#### [Information supplied]
───

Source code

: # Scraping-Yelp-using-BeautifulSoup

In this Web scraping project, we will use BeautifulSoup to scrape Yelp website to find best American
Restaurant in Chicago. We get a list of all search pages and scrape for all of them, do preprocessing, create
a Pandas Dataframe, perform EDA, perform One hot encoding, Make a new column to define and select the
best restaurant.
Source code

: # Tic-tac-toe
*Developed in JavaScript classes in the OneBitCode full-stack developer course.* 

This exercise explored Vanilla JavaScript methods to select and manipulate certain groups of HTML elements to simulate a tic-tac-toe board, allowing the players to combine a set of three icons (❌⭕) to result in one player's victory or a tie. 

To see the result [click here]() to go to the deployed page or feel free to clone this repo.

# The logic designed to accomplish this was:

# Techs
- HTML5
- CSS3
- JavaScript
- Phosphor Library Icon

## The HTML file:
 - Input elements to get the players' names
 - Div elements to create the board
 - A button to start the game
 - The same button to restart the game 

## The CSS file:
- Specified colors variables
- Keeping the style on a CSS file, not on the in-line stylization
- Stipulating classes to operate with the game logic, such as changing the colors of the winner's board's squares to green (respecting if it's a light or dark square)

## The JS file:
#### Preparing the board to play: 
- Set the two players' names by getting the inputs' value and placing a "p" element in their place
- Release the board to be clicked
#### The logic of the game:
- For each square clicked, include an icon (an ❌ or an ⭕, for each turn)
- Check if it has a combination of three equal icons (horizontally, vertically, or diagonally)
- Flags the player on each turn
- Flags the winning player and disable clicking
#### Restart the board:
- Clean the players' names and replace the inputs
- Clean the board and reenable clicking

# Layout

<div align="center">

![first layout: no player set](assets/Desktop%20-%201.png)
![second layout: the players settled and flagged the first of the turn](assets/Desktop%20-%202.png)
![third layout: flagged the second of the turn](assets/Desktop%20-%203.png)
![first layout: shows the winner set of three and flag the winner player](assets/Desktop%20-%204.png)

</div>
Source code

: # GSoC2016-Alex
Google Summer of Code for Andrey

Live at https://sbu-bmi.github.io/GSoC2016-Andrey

───

#### [Problem details]
Each line in the entries above that includes the string "inputs" should be extracted.

#### [Response box]
- Set the two players' names by getting the inputs' value and placing a "p" element in their place
- Clean the players' names and replace the inputs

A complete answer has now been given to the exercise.